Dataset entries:
· · · · · · ·
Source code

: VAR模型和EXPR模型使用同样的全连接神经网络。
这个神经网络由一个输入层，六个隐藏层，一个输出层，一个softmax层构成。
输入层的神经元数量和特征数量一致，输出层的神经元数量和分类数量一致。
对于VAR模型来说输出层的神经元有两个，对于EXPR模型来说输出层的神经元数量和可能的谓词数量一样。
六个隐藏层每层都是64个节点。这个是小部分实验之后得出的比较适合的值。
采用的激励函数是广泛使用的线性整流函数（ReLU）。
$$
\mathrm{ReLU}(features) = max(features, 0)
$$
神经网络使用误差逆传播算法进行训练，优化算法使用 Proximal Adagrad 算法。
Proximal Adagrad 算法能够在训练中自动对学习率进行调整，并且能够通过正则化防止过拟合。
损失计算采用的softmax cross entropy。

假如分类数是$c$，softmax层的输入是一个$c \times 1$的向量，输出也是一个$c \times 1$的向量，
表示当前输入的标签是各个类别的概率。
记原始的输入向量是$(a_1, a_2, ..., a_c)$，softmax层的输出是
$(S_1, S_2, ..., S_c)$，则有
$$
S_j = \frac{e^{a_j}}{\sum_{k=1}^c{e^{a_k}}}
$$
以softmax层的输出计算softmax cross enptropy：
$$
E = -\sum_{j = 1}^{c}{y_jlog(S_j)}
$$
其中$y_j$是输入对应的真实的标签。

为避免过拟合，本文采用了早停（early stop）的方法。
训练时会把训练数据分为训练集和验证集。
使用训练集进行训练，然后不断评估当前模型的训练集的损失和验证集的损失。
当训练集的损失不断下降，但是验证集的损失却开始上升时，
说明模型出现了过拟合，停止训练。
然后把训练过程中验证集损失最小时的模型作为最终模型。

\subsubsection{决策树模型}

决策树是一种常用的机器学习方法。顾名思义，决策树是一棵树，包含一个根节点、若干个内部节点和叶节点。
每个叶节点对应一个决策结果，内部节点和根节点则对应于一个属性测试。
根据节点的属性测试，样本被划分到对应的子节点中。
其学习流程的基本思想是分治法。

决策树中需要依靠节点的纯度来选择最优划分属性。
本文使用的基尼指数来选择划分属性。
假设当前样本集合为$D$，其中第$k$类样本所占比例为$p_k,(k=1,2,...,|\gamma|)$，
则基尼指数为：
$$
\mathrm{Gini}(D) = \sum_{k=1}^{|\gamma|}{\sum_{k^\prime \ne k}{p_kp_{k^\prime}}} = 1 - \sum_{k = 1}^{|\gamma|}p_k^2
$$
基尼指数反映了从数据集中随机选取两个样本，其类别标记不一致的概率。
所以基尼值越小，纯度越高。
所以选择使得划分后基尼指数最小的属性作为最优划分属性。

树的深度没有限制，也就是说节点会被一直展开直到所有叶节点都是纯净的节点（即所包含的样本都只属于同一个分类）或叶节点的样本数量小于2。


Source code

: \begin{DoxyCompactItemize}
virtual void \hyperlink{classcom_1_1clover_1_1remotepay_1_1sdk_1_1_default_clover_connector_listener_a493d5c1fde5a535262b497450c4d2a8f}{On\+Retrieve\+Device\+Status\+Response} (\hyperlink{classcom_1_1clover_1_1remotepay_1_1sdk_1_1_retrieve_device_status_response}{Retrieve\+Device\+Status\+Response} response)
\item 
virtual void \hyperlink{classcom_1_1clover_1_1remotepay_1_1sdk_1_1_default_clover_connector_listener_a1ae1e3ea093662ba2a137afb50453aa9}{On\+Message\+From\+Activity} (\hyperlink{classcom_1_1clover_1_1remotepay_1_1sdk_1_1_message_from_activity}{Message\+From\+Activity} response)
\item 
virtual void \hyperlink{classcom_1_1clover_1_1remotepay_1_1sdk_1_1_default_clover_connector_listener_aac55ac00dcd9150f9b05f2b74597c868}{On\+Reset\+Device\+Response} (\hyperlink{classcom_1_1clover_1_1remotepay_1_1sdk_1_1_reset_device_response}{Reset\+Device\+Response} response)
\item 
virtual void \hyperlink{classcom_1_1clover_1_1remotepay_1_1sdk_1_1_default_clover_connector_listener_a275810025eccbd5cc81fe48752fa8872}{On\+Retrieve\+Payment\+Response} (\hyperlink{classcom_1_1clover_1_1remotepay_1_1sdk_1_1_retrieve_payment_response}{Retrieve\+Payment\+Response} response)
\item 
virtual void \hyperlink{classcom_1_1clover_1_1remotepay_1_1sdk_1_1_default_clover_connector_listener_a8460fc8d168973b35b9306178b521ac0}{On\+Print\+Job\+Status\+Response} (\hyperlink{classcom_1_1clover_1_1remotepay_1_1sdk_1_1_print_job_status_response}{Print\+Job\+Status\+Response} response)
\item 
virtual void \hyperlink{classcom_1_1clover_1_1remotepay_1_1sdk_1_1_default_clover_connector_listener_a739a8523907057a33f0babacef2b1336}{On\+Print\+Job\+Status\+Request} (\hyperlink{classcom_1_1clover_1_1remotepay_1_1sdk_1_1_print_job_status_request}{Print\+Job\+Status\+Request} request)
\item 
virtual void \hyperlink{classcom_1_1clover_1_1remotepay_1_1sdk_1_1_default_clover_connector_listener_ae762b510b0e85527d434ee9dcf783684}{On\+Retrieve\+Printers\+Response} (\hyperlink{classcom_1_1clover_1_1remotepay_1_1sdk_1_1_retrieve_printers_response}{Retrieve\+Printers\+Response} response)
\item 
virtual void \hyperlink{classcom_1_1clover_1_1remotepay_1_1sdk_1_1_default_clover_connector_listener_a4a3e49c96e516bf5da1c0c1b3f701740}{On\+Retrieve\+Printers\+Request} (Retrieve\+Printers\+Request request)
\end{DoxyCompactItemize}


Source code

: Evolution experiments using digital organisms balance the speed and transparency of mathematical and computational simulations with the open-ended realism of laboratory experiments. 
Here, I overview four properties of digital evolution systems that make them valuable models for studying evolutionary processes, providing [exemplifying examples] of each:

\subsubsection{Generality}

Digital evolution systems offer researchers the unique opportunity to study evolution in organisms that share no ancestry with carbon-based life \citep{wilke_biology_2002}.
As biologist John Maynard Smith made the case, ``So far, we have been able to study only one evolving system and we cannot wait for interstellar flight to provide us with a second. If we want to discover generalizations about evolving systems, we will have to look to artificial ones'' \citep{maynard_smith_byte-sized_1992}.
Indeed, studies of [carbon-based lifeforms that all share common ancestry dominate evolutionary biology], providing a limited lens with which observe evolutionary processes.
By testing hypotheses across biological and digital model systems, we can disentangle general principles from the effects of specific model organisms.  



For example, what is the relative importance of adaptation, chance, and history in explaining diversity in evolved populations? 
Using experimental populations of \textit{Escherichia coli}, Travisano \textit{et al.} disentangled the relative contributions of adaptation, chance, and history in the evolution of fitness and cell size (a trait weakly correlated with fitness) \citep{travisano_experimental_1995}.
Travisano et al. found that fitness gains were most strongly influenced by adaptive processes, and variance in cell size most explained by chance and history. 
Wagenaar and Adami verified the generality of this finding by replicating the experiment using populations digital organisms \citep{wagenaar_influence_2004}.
· · · · · · ·
» **What this task involves**
Return the entries above exactly as they were written.

» **Response area**
Source code

: VAR模型和EXPR模型使用同样的全连接神经网络。
这个神经网络由一个输入层，六个隐藏层，一个输出层，一个softmax层构成。
输入层的神经元数量和特征数量一致，输出层的神经元数量和分类数量一致。
对于VAR模型来说输出层的神经元有两个，对于EXPR模型来说输出层的神经元数量和可能的谓词数量一样。
六个隐藏层每层都是64个节点。这个是小部分实验之后得出的比较适合的值。
采用的激励函数是广泛使用的线性整流函数（ReLU）。
$$
\mathrm{ReLU}(features) = max(features, 0)
$$
神经网络使用误差逆传播算法进行训练，优化算法使用 Proximal Adagrad 算法。
Proximal Adagrad 算法能够在训练中自动对学习率进行调整，并且能够通过正则化防止过拟合。
损失计算采用的softmax cross entropy。

假如分类数是$c$，softmax层的输入是一个$c \times 1$的向量，输出也是一个$c \times 1$的向量，
表示当前输入的标签是各个类别的概率。
记原始的输入向量是$(a_1, a_2, ..., a_c)$，softmax层的输出是
$(S_1, S_2, ..., S_c)$，则有
$$
S_j = \frac{e^{a_j}}{\sum_{k=1}^c{e^{a_k}}}
$$
以softmax层的输出计算softmax cross enptropy：
$$
E = -\sum_{j = 1}^{c}{y_jlog(S_j)}
$$
其中$y_j$是输入对应的真实的标签。

为避免过拟合，本文采用了早停（early stop）的方法。
训练时会把训练数据分为训练集和验证集。
使用训练集进行训练，然后不断评估当前模型的训练集的损失和验证集的损失。
当训练集的损失不断下降，但是验证集的损失却开始上升时，
说明模型出现了过拟合，停止训练。
然后把训练过程中验证集损失最小时的模型作为最终模型。

\subsubsection{决策树模型}

决策树是一种常用的机器学习方法。顾名思义，决策树是一棵树，包含一个根节点、若干个内部节点和叶节点。
每个叶节点对应一个决策结果，内部节点和根节点则对应于一个属性测试。
根据节点的属性测试，样本被划分到对应的子节点中。
其学习流程的基本思想是分治法。

决策树中需要依靠节点的纯度来选择最优划分属性。
本文使用的基尼指数来选择划分属性。
假设当前样本集合为$D$，其中第$k$类样本所占比例为$p_k,(k=1,2,...,|\gamma|)$，
则基尼指数为：
$$
\mathrm{Gini}(D) = \sum_{k=1}^{|\gamma|}{\sum_{k^\prime \ne k}{p_kp_{k^\prime}}} = 1 - \sum_{k = 1}^{|\gamma|}p_k^2
$$
基尼指数反映了从数据集中随机选取两个样本，其类别标记不一致的概率。
所以基尼值越小，纯度越高。
所以选择使得划分后基尼指数最小的属性作为最优划分属性。

树的深度没有限制，也就是说节点会被一直展开直到所有叶节点都是纯净的节点（即所包含的样本都只属于同一个分类）或叶节点的样本数量小于2。


Source code

: \begin{DoxyCompactItemize}
virtual void \hyperlink{classcom_1_1clover_1_1remotepay_1_1sdk_1_1_default_clover_connector_listener_a493d5c1fde5a535262b497450c4d2a8f}{On\+Retrieve\+Device\+Status\+Response} (\hyperlink{classcom_1_1clover_1_1remotepay_1_1sdk_1_1_retrieve_device_status_response}{Retrieve\+Device\+Status\+Response} response)
\item 
virtual void \hyperlink{classcom_1_1clover_1_1remotepay_1_1sdk_1_1_default_clover_connector_listener_a1ae1e3ea093662ba2a137afb50453aa9}{On\+Message\+From\+Activity} (\hyperlink{classcom_1_1clover_1_1remotepay_1_1sdk_1_1_message_from_activity}{Message\+From\+Activity} response)
\item 
virtual void \hyperlink{classcom_1_1clover_1_1remotepay_1_1sdk_1_1_default_clover_connector_listener_aac55ac00dcd9150f9b05f2b74597c868}{On\+Reset\+Device\+Response} (\hyperlink{classcom_1_1clover_1_1remotepay_1_1sdk_1_1_reset_device_response}{Reset\+Device\+Response} response)
\item 
virtual void \hyperlink{classcom_1_1clover_1_1remotepay_1_1sdk_1_1_default_clover_connector_listener_a275810025eccbd5cc81fe48752fa8872}{On\+Retrieve\+Payment\+Response} (\hyperlink{classcom_1_1clover_1_1remotepay_1_1sdk_1_1_retrieve_payment_response}{Retrieve\+Payment\+Response} response)
\item 
virtual void \hyperlink{classcom_1_1clover_1_1remotepay_1_1sdk_1_1_default_clover_connector_listener_a8460fc8d168973b35b9306178b521ac0}{On\+Print\+Job\+Status\+Response} (\hyperlink{classcom_1_1clover_1_1remotepay_1_1sdk_1_1_print_job_status_response}{Print\+Job\+Status\+Response} response)
\item 
virtual void \hyperlink{classcom_1_1clover_1_1remotepay_1_1sdk_1_1_default_clover_connector_listener_a739a8523907057a33f0babacef2b1336}{On\+Print\+Job\+Status\+Request} (\hyperlink{classcom_1_1clover_1_1remotepay_1_1sdk_1_1_print_job_status_request}{Print\+Job\+Status\+Request} request)
\item 
virtual void \hyperlink{classcom_1_1clover_1_1remotepay_1_1sdk_1_1_default_clover_connector_listener_ae762b510b0e85527d434ee9dcf783684}{On\+Retrieve\+Printers\+Response} (\hyperlink{classcom_1_1clover_1_1remotepay_1_1sdk_1_1_retrieve_printers_response}{Retrieve\+Printers\+Response} response)
\item 
virtual void \hyperlink{classcom_1_1clover_1_1remotepay_1_1sdk_1_1_default_clover_connector_listener_a4a3e49c96e516bf5da1c0c1b3f701740}{On\+Retrieve\+Printers\+Request} (Retrieve\+Printers\+Request request)
\end{DoxyCompactItemize}


Source code

: Evolution experiments using digital organisms balance the speed and transparency of mathematical and computational simulations with the open-ended realism of laboratory experiments. 
Here, I overview four properties of digital evolution systems that make them valuable models for studying evolutionary processes, providing [exemplifying examples] of each:

\subsubsection{Generality}

Digital evolution systems offer researchers the unique opportunity to study evolution in organisms that share no ancestry with carbon-based life \citep{wilke_biology_2002}.
As biologist John Maynard Smith made the case, ``So far, we have been able to study only one evolving system and we cannot wait for interstellar flight to provide us with a second. If we want to discover generalizations about evolving systems, we will have to look to artificial ones'' \citep{maynard_smith_byte-sized_1992}.
Indeed, studies of [carbon-based lifeforms that all share common ancestry dominate evolutionary biology], providing a limited lens with which observe evolutionary processes.
By testing hypotheses across biological and digital model systems, we can disentangle general principles from the effects of specific model organisms.  



For example, what is the relative importance of adaptation, chance, and history in explaining diversity in evolved populations? 
Using experimental populations of \textit{Escherichia coli}, Travisano \textit{et al.} disentangled the relative contributions of adaptation, chance, and history in the evolution of fitness and cell size (a trait weakly correlated with fitness) \citep{travisano_experimental_1995}.
Travisano et al. found that fitness gains were most strongly influenced by adaptive processes, and variance in cell size most explained by chance and history. 
Wagenaar and Adami verified the generality of this finding by replicating the experiment using populations digital organisms \citep{wagenaar_influence_2004}.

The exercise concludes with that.